__Task goal__. Transcribe every line of the records verbatim.

__Records to process__.
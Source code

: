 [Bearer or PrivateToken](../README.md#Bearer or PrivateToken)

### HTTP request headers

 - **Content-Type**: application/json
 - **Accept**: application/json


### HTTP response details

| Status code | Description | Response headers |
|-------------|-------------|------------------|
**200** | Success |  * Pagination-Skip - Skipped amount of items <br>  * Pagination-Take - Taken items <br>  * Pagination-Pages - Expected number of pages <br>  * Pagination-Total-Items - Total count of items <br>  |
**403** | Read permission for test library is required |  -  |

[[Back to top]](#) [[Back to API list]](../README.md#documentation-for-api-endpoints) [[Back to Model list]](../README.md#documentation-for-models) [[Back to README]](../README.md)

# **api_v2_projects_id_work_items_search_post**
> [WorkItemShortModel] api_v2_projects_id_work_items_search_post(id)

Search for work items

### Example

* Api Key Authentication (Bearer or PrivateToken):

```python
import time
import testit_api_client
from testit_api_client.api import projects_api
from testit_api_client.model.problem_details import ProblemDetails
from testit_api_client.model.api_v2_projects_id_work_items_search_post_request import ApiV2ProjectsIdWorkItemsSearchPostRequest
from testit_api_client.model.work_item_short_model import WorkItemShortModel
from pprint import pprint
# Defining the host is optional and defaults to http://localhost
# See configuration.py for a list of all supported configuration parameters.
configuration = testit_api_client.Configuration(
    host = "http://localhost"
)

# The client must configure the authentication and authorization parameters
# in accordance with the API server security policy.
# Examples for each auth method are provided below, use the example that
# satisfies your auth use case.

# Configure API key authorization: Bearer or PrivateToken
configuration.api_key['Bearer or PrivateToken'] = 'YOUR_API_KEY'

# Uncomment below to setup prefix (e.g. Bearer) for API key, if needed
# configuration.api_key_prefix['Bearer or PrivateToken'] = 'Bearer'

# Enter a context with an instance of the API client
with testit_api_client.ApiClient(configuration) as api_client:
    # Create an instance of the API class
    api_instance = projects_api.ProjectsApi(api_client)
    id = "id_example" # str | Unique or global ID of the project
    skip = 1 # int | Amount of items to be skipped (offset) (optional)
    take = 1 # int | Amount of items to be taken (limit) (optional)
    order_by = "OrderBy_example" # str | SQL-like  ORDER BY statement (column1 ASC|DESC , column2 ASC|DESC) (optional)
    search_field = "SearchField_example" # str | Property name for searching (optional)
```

__Output of the task__.
Source code

: [Bearer or PrivateToken](../README.md#Bearer or PrivateToken)

### HTTP request headers

 - **Content-Type**: application/json
 - **Accept**: application/json


### HTTP response details

| Status code | Description | Response headers |
|-------------|-------------|------------------|
**200** | Success |  * Pagination-Skip - Skipped amount of items <br>  * Pagination-Take - Taken items <br>  * Pagination-Pages - Expected number of pages <br>  * Pagination-Total-Items - Total count of items <br>  |
**403** | Read permission for test library is required |  -  |

[[Back to top]](#) [[Back to API list]](../README.md#documentation-for-api-endpoints) [[Back to Model list]](../README.md#documentation-for-models) [[Back to README]](../README.md)

# **api_v2_projects_id_work_items_search_post**
> [WorkItemShortModel] api_v2_projects_id_work_items_search_post(id)

Search for work items

### Example

* Api Key Authentication (Bearer or PrivateToken):

```python
import time
import testit_api_client
from testit_api_client.api import projects_api
from testit_api_client.model.problem_details import ProblemDetails
from testit_api_client.model.api_v2_projects_id_work_items_search_post_request import ApiV2ProjectsIdWorkItemsSearchPostRequest
from testit_api_client.model.work_item_short_model import WorkItemShortModel
from pprint import pprint
# Defining the host is optional and defaults to http://localhost
# See configuration.py for a list of all supported configuration parameters.
configuration = testit_api_client.Configuration(
    host = "http://localhost"
)

# The client must configure the authentication and authorization parameters
# in accordance with the API server security policy.
# Examples for each auth method are provided below, use the example that
# satisfies your auth use case.

# Configure API key authorization: Bearer or PrivateToken
configuration.api_key['Bearer or PrivateToken'] = 'YOUR_API_KEY'

# Uncomment below to setup prefix (e.g. Bearer) for API key, if needed
# configuration.api_key_prefix['Bearer or PrivateToken'] = 'Bearer'

# Enter a context with an instance of the API client
with testit_api_client.ApiClient(configuration) as api_client:
    # Create an instance of the API class
    api_instance = projects_api.ProjectsApi(api_client)
    id = "id_example" # str | Unique or global ID of the project
    skip = 1 # int | Amount of items to be skipped (offset) (optional)
    take = 1 # int | Amount of items to be taken (limit) (optional)
    order_by = "OrderBy_example" # str | SQL-like  ORDER BY statement (column1 ASC|DESC , column2 ASC|DESC) (optional)
    search_field = "SearchField_example" # str | Property name for searching (optional)
```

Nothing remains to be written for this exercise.